Tous les croyants en Dieu descendants d’Abraham par la foi savent qu’ils sont invités soit le vendredi (à la mosquée), soit à la synagogue (le samedi), soit à l’église (le dimanche). Répondre à une invitation c’est se rendre à une audience privée. Eh ! oui, les uns après les autres, Dieu nous invite en audience privée. Ainsi chaque dimanche, c’est notre tour.

En audience privée

Au cours de cette audience en présentiel (1) et en cœur à cœur, toutes nos dimensions sont prises en compte par le Seigneur Dieu, la dimension personnelle, intime, avec notre prière intérieure,
et la dimension communautaire de toute l’assemblée. Les Juifs accompagnent ce face à face avec Yahvé par des mouvements du corps : balancements d’avant en arrière, trois pas en avant pour symboliser l’entrée en prière etc . . . Quant à la mosquée où les fidèles n’entrent que pieds nus par respect pour ce lieu très saint (2) admirons deux attitudes de base : les rangs serrés des hommes en prière et leur prosternation front contre sol sur le tapis. Il y a là un très haut degré d’humilité devant le Tout-Puissant, une soumission d’amour et une dimension d’union universelle à voir dans tout l’ensemble serré et recroquevillé. Certains exégètes y voient aussi l’arrondi du fœtus comme une prise de conscience de son origine.

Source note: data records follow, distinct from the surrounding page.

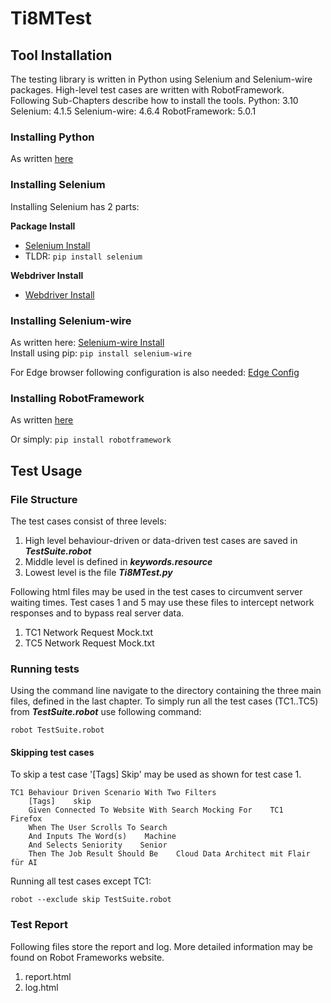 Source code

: # Ti8MTest

## Tool Installation
The testing library is written in Python using Selenium and Selenium-wire packages. High-level test cases are written with RobotFramework. Following Sub-Chapters describe how to install the tools.
Python: 3.10
Selenium: 4.1.5
Selenium-wire: 4.6.4
RobotFramework: 5.0.1

### Installing Python
As written [here](https://www.python.org/downloads/)

### Installing Selenium
Installing Selenium has 2 parts:

__Package Install__
* [Selenium Install](https://www.selenium.dev/documentation/webdriver/getting_started/install_library/)
* TLDR: `pip install selenium`

__Webdriver Install__
* [Webdriver Install](https://www.selenium.dev/documentation/webdriver/getting_started/install_drivers/)


### Installing Selenium-wire
As written here: [Selenium-wire Install](https://pypi.org/project/selenium-wire/#installation)  
Install using pip: `pip install selenium-wire`

For Edge browser following configuration is also needed: [Edge Config](https://pypi.org/project/selenium-wire/0.8.0/)

### Installing RobotFramework
As written [here](https://robotframework.org/?tab=1#getting-started)

Or simply: `pip install robotframework`

## Test Usage
### File Structure
The test cases consist of three levels:
1. High level behaviour-driven or data-driven test cases are saved in ***TestSuite.robot***  
2. Middle level is defined in ***keywords.resource***
3. Lowest level is the file ***Ti8MTest.py***

Following html files may be used in the test cases to circumvent server waiting times. Test cases 1 and 5 may use these files to intercept network responses and to bypass real server data.
1. TC1 Network Request Mock.txt 
2. TC5 Network Request Mock.txt

### Running tests
Using the command line navigate to the directory containing the three main files, defined in the last chapter.
To simply run all the test cases (TC1..TC5) from ***TestSuite.robot*** use following command:  

`robot TestSuite.robot`  

#### Skipping test cases
To skip a test case '[Tags]    Skip' may be used as shown for test case 1.

    TC1 Behaviour Driven Scenario With Two Filters
	    [Tags]    skip
        Given Connected To Website With Search Mocking For    TC1    Firefox
	    When The User Scrolls To Search
	    And Inputs The Word(s)    Machine
	    And Selects Seniority    Senior
	    Then The Job Result Should Be    Cloud Data Architect mit Flair für AI
      
Running all test cases except TC1:

`robot --exclude skip TestSuite.robot`  

### Test Report
Following  files store the report and log. More detailed information may be found on Robot Frameworks website.
1. report.html
2. log.html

Il est épanouissant de constater que notre liturgie chrétienne (la messe) se greffe impeccablement sur la liturgie juive et se trouve ainsi alimentée de sa sève vivifiante pour croître d’elle-même dans le christianisme et produire avec Jésus les fruits nécessaires pour rejoindre Dieu :"Par Lui, avec Lui et en Lui, à Toi Dieu le Père Tout Puissant dans l’unité du Saint-Esprit etc . . ." Mais n’allons-pas trop vite et arrêtons-nous d’abord à la liturgie de la Parole (1ère lecture de la messe). Être appelé à "Monter à la Torah" est un très grand honneur. Il s’agit de monter les quelques marches qui permettent d’atteindre l’Arche Sainte pour en retirer avec grand respect le rouleau des Ecritures Saintes (Pentateuque), de le montrer ostensiblement à l’assemblée et d’en lire à haute voix de longs passages. Jésus l’a fait. Nous le faisons à partir de l’ambon, lieu symboliquement surélevé dans nos églises pour proclamer la Parole de Dieu.

(suite de cette étude la semaine prochaine)

Hilaire Ferchaud

(1) Ce mot n’existe que depuis peu dans le langage courant ; il ne figure dans aucun dictionnaire
(2) Dans la scène du buisson ardent, Dieu dit à Moïse :"N’approche pas d’ici ! Ôte ta sandale car le lieu que tu foules est saint" (Exode - Chapitre 2, verset 5)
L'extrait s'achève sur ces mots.